TASK TO CARRY OUT ▸ Write the records out again in full, word for word.

============================================================

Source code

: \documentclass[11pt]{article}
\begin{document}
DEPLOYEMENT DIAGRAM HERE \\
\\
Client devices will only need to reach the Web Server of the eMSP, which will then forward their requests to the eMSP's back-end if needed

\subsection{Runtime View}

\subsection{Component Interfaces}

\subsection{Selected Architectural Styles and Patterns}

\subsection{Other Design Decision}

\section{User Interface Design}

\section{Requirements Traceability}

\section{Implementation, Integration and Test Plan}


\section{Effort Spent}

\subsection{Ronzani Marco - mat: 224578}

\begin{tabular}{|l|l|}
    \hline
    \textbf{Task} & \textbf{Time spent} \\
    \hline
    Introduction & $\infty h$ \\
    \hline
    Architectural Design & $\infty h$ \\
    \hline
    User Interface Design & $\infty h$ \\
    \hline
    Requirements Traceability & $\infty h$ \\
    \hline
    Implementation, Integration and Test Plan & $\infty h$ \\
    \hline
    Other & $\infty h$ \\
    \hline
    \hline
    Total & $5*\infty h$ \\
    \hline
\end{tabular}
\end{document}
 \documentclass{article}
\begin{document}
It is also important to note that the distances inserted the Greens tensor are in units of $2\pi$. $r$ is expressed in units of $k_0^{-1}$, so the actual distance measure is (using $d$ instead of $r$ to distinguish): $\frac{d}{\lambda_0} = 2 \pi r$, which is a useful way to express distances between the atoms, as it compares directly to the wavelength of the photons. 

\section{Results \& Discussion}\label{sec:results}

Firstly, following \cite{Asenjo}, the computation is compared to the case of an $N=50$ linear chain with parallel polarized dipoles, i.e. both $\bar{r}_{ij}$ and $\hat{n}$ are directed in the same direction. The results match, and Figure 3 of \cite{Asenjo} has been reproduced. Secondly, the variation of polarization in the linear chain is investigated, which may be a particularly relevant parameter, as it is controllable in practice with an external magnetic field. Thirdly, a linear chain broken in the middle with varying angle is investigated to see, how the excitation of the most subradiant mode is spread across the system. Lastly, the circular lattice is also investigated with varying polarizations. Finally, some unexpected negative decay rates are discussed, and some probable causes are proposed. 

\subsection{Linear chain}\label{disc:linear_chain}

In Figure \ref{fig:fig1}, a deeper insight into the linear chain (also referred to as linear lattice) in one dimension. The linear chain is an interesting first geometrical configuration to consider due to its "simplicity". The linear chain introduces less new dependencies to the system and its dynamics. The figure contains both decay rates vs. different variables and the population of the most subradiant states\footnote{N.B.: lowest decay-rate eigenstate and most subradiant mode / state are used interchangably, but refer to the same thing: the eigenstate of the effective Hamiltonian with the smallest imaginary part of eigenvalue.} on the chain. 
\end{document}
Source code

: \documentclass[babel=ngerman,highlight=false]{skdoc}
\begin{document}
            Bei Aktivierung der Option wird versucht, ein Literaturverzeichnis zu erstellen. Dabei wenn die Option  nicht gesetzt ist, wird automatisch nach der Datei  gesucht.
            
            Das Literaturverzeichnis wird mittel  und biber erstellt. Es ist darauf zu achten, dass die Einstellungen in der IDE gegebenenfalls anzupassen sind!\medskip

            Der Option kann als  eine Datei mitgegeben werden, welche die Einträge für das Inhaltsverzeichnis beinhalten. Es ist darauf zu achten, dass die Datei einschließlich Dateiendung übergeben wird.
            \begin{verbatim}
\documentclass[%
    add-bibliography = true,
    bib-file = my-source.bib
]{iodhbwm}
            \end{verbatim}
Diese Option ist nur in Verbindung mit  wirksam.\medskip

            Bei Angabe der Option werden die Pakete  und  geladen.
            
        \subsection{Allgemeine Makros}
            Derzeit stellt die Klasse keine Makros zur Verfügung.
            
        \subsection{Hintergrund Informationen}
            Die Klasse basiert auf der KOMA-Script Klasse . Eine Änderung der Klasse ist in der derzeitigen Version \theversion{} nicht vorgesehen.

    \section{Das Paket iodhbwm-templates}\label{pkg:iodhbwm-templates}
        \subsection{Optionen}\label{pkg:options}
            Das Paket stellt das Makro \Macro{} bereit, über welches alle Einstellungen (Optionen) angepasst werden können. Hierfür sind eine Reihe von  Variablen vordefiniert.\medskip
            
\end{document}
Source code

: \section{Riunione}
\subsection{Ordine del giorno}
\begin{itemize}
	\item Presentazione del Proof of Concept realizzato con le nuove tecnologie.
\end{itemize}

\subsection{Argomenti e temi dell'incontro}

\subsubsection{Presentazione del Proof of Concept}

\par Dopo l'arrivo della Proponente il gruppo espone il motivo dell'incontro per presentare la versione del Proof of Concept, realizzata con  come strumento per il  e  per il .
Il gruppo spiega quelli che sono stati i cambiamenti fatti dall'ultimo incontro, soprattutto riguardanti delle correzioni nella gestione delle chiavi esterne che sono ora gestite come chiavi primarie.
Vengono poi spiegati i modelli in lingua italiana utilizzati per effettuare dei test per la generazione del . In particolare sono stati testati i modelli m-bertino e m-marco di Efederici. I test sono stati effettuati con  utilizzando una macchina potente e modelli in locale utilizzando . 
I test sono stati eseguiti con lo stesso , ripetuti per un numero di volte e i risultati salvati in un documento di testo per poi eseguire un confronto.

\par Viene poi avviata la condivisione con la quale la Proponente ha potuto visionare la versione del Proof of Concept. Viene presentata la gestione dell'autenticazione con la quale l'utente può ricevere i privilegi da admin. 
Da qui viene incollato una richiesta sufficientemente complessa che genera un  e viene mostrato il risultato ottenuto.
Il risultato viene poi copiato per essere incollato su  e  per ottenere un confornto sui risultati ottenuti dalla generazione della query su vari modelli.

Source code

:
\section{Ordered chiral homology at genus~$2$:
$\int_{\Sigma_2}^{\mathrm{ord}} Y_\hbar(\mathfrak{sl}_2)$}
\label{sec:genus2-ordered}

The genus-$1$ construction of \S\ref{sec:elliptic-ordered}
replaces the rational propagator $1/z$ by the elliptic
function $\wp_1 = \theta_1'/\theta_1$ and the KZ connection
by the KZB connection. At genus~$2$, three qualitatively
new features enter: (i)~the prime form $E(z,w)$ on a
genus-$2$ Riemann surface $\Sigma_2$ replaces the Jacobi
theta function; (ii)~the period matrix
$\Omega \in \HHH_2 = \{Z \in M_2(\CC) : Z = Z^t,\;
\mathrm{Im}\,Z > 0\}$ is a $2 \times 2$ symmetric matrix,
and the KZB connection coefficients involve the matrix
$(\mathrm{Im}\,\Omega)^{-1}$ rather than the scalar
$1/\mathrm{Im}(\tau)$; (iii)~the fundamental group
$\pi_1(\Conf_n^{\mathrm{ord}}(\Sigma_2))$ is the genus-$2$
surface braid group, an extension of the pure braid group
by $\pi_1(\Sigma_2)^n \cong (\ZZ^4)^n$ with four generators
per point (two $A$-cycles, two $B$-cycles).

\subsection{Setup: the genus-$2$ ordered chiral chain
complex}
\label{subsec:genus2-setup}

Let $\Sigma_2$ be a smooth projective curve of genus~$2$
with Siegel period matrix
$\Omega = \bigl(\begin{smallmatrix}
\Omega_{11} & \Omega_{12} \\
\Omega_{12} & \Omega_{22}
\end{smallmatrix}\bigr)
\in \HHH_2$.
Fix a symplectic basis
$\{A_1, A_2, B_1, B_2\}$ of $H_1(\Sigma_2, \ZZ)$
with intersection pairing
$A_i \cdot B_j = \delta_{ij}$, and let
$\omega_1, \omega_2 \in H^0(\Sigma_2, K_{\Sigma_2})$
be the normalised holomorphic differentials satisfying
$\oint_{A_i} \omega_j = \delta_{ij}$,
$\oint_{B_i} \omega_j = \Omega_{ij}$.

============================================================

RESPONSE ▸
Source code

: \documentclass[11pt]{article}
\begin{document}
DEPLOYEMENT DIAGRAM HERE \\
\\
Client devices will only need to reach the Web Server of the eMSP, which will then forward their requests to the eMSP's back-end if needed

\subsection{Runtime View}

\subsection{Component Interfaces}

\subsection{Selected Architectural Styles and Patterns}

\subsection{Other Design Decision}

\section{User Interface Design}

\section{Requirements Traceability}

\section{Implementation, Integration and Test Plan}


\section{Effort Spent}

\subsection{Ronzani Marco - mat: 224578}

\begin{tabular}{|l|l|}
    \hline
    \textbf{Task} & \textbf{Time spent} \\
    \hline
    Introduction & $\infty h$ \\
    \hline
    Architectural Design & $\infty h$ \\
    \hline
    User Interface Design & $\infty h$ \\
    \hline
    Requirements Traceability & $\infty h$ \\
    \hline
    Implementation, Integration and Test Plan & $\infty h$ \\
    \hline
    Other & $\infty h$ \\
    \hline
    \hline
    Total & $5*\infty h$ \\
    \hline
\end{tabular}
\end{document}
 \documentclass{article}
\begin{document}
It is also important to note that the distances inserted the Greens tensor are in units of $2\pi$. $r$ is expressed in units of $k_0^{-1}$, so the actual distance measure is (using $d$ instead of $r$ to distinguish): $\frac{d}{\lambda_0} = 2 \pi r$, which is a useful way to express distances between the atoms, as it compares directly to the wavelength of the photons. 

\section{Results \& Discussion}\label{sec:results}

Firstly, following \cite{Asenjo}, the computation is compared to the case of an $N=50$ linear chain with parallel polarized dipoles, i.e. both $\bar{r}_{ij}$ and $\hat{n}$ are directed in the same direction. The results match, and Figure 3 of \cite{Asenjo} has been reproduced. Secondly, the variation of polarization in the linear chain is investigated, which may be a particularly relevant parameter, as it is controllable in practice with an external magnetic field. Thirdly, a linear chain broken in the middle with varying angle is investigated to see, how the excitation of the most subradiant mode is spread across the system. Lastly, the circular lattice is also investigated with varying polarizations. Finally, some unexpected negative decay rates are discussed, and some probable causes are proposed. 

\subsection{Linear chain}\label{disc:linear_chain}

In Figure \ref{fig:fig1}, a deeper insight into the linear chain (also referred to as linear lattice) in one dimension. The linear chain is an interesting first geometrical configuration to consider due to its "simplicity". The linear chain introduces less new dependencies to the system and its dynamics. The figure contains both decay rates vs. different variables and the population of the most subradiant states\footnote{N.B.: lowest decay-rate eigenstate and most subradiant mode / state are used interchangably, but refer to the same thing: the eigenstate of the effective Hamiltonian with the smallest imaginary part of eigenvalue.} on the chain. 
\end{document}
Source code

: \documentclass[babel=ngerman,highlight=false]{skdoc}
\begin{document}
            Bei Aktivierung der Option wird versucht, ein Literaturverzeichnis zu erstellen. Dabei wenn die Option  nicht gesetzt ist, wird automatisch nach der Datei  gesucht.
            
            Das Literaturverzeichnis wird mittel  und biber erstellt. Es ist darauf zu achten, dass die Einstellungen in der IDE gegebenenfalls anzupassen sind!\medskip

            Der Option kann als  eine Datei mitgegeben werden, welche die Einträge für das Inhaltsverzeichnis beinhalten. Es ist darauf zu achten, dass die Datei einschließlich Dateiendung übergeben wird.
            \begin{verbatim}
\documentclass[%
    add-bibliography = true,
    bib-file = my-source.bib
]{iodhbwm}
            \end{verbatim}
Diese Option ist nur in Verbindung mit  wirksam.\medskip

            Bei Angabe der Option werden die Pakete  und  geladen.
            
        \subsection{Allgemeine Makros}
            Derzeit stellt die Klasse keine Makros zur Verfügung.
            
        \subsection{Hintergrund Informationen}
            Die Klasse basiert auf der KOMA-Script Klasse . Eine Änderung der Klasse ist in der derzeitigen Version \theversion{} nicht vorgesehen.

    \section{Das Paket iodhbwm-templates}\label{pkg:iodhbwm-templates}
        \subsection{Optionen}\label{pkg:options}
            Das Paket stellt das Makro \Macro{} bereit, über welches alle Einstellungen (Optionen) angepasst werden können. Hierfür sind eine Reihe von  Variablen vordefiniert.\medskip
            
\end{document}
Source code

: \section{Riunione}
\subsection{Ordine del giorno}
\begin{itemize}
	\item Presentazione del Proof of Concept realizzato con le nuove tecnologie.
\end{itemize}

\subsection{Argomenti e temi dell'incontro}

\subsubsection{Presentazione del Proof of Concept}

\par Dopo l'arrivo della Proponente il gruppo espone il motivo dell'incontro per presentare la versione del Proof of Concept, realizzata con  come strumento per il  e  per il .
Il gruppo spiega quelli che sono stati i cambiamenti fatti dall'ultimo incontro, soprattutto riguardanti delle correzioni nella gestione delle chiavi esterne che sono ora gestite come chiavi primarie.
Vengono poi spiegati i modelli in lingua italiana utilizzati per effettuare dei test per la generazione del . In particolare sono stati testati i modelli m-bertino e m-marco di Efederici. I test sono stati effettuati con  utilizzando una macchina potente e modelli in locale utilizzando . 
I test sono stati eseguiti con lo stesso , ripetuti per un numero di volte e i risultati salvati in un documento di testo per poi eseguire un confronto.

\par Viene poi avviata la condivisione con la quale la Proponente ha potuto visionare la versione del Proof of Concept. Viene presentata la gestione dell'autenticazione con la quale l'utente può ricevere i privilegi da admin. 
Da qui viene incollato una richiesta sufficientemente complessa che genera un  e viene mostrato il risultato ottenuto.
Il risultato viene poi copiato per essere incollato su  e  per ottenere un confornto sui risultati ottenuti dalla generazione della query su vari modelli.

Source code

:
\section{Ordered chiral homology at genus~$2$:
$\int_{\Sigma_2}^{\mathrm{ord}} Y_\hbar(\mathfrak{sl}_2)$}
\label{sec:genus2-ordered}

The genus-$1$ construction of \S\ref{sec:elliptic-ordered}
replaces the rational propagator $1/z$ by the elliptic
function $\wp_1 = \theta_1'/\theta_1$ and the KZ connection
by the KZB connection. At genus~$2$, three qualitatively
new features enter: (i)~the prime form $E(z,w)$ on a
genus-$2$ Riemann surface $\Sigma_2$ replaces the Jacobi
theta function; (ii)~the period matrix
$\Omega \in \HHH_2 = \{Z \in M_2(\CC) : Z = Z^t,\;
\mathrm{Im}\,Z > 0\}$ is a $2 \times 2$ symmetric matrix,
and the KZB connection coefficients involve the matrix
$(\mathrm{Im}\,\Omega)^{-1}$ rather than the scalar
$1/\mathrm{Im}(\tau)$; (iii)~the fundamental group
$\pi_1(\Conf_n^{\mathrm{ord}}(\Sigma_2))$ is the genus-$2$
surface braid group, an extension of the pure braid group
by $\pi_1(\Sigma_2)^n \cong (\ZZ^4)^n$ with four generators
per point (two $A$-cycles, two $B$-cycles).

\subsection{Setup: the genus-$2$ ordered chiral chain
complex}
\label{subsec:genus2-setup}

Let $\Sigma_2$ be a smooth projective curve of genus~$2$
with Siegel period matrix
$\Omega = \bigl(\begin{smallmatrix}
\Omega_{11} & \Omega_{12} \\
\Omega_{12} & \Omega_{22}
\end{smallmatrix}\bigr)
\in \HHH_2$.
Fix a symplectic basis
$\{A_1, A_2, B_1, B_2\}$ of $H_1(\Sigma_2, \ZZ)$
with intersection pairing
$A_i \cdot B_j = \delta_{ij}$, and let
$\omega_1, \omega_2 \in H^0(\Sigma_2, K_{\Sigma_2})$
be the normalised holomorphic differentials satisfying
$\oint_{A_i} \omega_j = \delta_{ij}$,
$\oint_{B_i} \omega_j = \Omega_{ij}$.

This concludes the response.